Lula 'volta ao passado', aposta em mulheres e emoção em 1º ato de campanha
O presidente Lula apostou no passado e na emoção para iniciar oficialmente a campanha em busca do seu quarto mandato presidencial.
No ato de largada à reeleição, no estádio Primeiro de Maio, em São Bernardo do Campo, Lula falou por mais de 30 minutos e, além de lembrar da história da mãe, dona Lindu, rememorou o início de sua carreira política e disse que quer um quarto mandato para não deixar a direita voltar a governar o Brasil.

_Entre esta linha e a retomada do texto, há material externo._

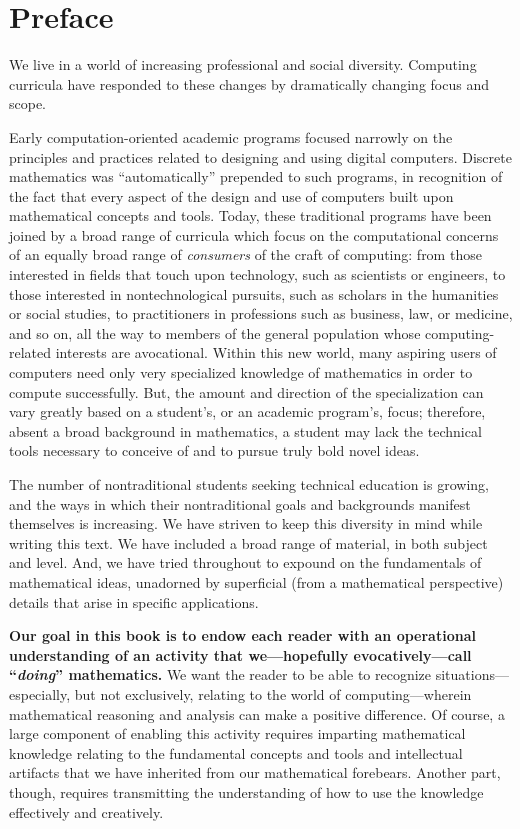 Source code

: 
\chapter*{Preface}

We live in a world of increasing professional and social diversity.  Computing curricula have responded to these changes by dramatically changing focus and scope.

\smallskip

Early computation-oriented academic programs focused narrowly on the principles and practices related to designing and using digital computers.  Discrete mathematics was ``automatically'' prepended to such programs, in recognition of the fact that every aspect of the design and use of computers built upon mathematical concepts and tools.  Today, these traditional programs have been joined by a broad range of curricula which focus on the computational concerns of an equally broad range of {\em consumers} of the craft of computing: from those interested in fields that touch upon technology, such as scientists or engineers, to those interested in nontechnological pursuits, such as scholars in the humanities or social studies, to practitioners in professions such as business, law, or medicine, and so on, all the way to members of the general population whose computing-related interests are avocational.  Within this new world, many aspiring users of computers need only very specialized knowledge of mathematics in order to compute successfully.  But, the amount and direction of the specialization can vary greatly
based on a student's, or an academic program's, focus; therefore, absent a broad background in mathematics, a student may lack the technical tools necessary to conceive of and to pursue truly bold novel ideas.

\bigskip

The number of nontraditional students seeking technical education is growing, and the ways in which their nontraditional goals and backgrounds manifest themselves is increasing.  We have striven to keep this diversity in mind while writing this text.  We have included a broad range of material, in both subject and level.  And, we have tried throughout to expound on the fundamentals of mathematical ideas, unadorned by superficial (from a mathematical perspective) details that arise in specific applications.

\bigskip

{\bf Our goal in this book is to endow each reader with an operational understanding of an activity that we---hopefully evocatively---call ``{\em doing}'' mathematics.}  We want the reader to be able to recognize situations---especially, but not exclusively, relating to the world of computing---wherein mathematical reasoning and analysis can make a positive difference.  Of course, a large component of enabling this activity requires imparting mathematical knowledge relating to the fundamental concepts and tools and intellectual artifacts that we have inherited from our mathematical forebears.  Another part, though, requires transmitting the understanding of how to use the knowledge effectively and creatively.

Lula "tirou o chapéu" para o público, lembrou da radioterapia, fez acenos às mulheres e aos jovens — dois públicos que são vistos como fundamentais para os atuais candidatos.

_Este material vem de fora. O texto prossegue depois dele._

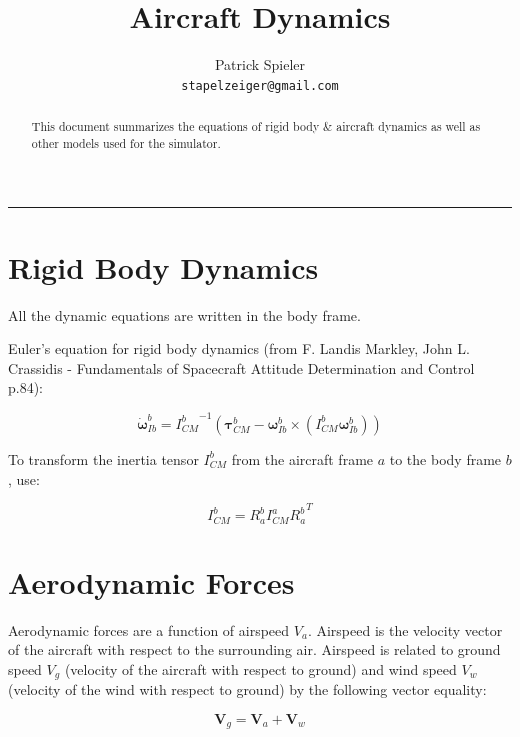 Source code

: \documentclass[a4paper]{paper}
\author{
Patrick Spieler \\
\texttt{stapelzeiger@gmail.com}
}
\title{Aircraft Dynamics}
\begin{document}
\maketitle
\hrule
\bigskip


\begin{abstract}

This document summarizes the equations of rigid body \& aircraft dynamics as well as other models used for the simulator.

\end{abstract}

\tableofcontents

\pagebreak

\section{Rigid Body Dynamics}

All the dynamic equations are written in the body frame.

Euler's equation for rigid body dynamics (from F. Landis Markley, John L. Crassidis - Fundamentals of Spacecraft Attitude Determination and Control p.84):

\begin{equation}
    \dot{\bm\omega}_{Ib}^b = {I^b_{CM}}^{-1} \left(\bm\tau^b_{CM} - \bm\omega_{Ib}^b \times (I^b_{CM} \bm\omega_{Ib}^b)\right)
\end{equation}

To transform the inertia tensor $I^b_{CM}$ from the aircraft frame $a$ to the body frame $b$, use:

\begin{equation}
    I^b_{CM} = R_a^b I^a_{CM} {R_a^b}^T
\end{equation}

\section{Aerodynamic Forces}

Aerodynamic forces are a function of airspeed $V_a$. Airspeed is the velocity vector of the aircraft with respect to the surrounding air. Airspeed is related to ground speed $V_g$ (velocity of the aircraft with respect to ground) and wind speed $V_w$ (velocity of the wind with respect to ground) by the following vector equality:

\begin{equation}
    \bm{V}_g = \bm{V}_a + \bm{V}_w
\end{equation}
\end{document}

A campanha começou oficialmente hoje e, para dar a largada, Lula escolheu um lugar simbólico para fazer sua estreia. O petista foi a São Bernardo do Campo, região metropolitana de São Paulo, onde construiu sua trajetória política como metalúrgico; estava lá também no momento em que se entregou para ser preso, em 2018. O partido perdeu poder no ABC paulista, embora seja o berço do petismo — n a eleição passada, o candidato do PT à Prefeitura de São Bernardo ficou somente em terceiro lugar; na região, a legenda venceu apenas em Mauá.
O presidente buscou a emoção, com imagens do "Lula do passado". O presidente participou ativamente da preparação do ato na Vila Euclides. Em um vídeo, o Lula de hoje "conversou com o Lula do passado". "Aguenta companheiro, que a democracia vai vencer". "Aqui, em 2026, a gente reconstruiu o Brasil e quer mais". O vídeo misturava imagens da greve de 79 na Vila Euclides.
No palco, Lula oficialmente estampou o slogan "O Brasil pronto para mais", mas com o lema "Onde tudo começou". Ao seu lado estavam o candidato a vice na chapa, Geraldo Alckmin (PSB), o candidato ao governo de São Paulo, Fernando Haddad (PT), a primeira-dama, Rosângela da Silva, a Janja, entre outros aliados e postulantes a cadeiras no Congresso.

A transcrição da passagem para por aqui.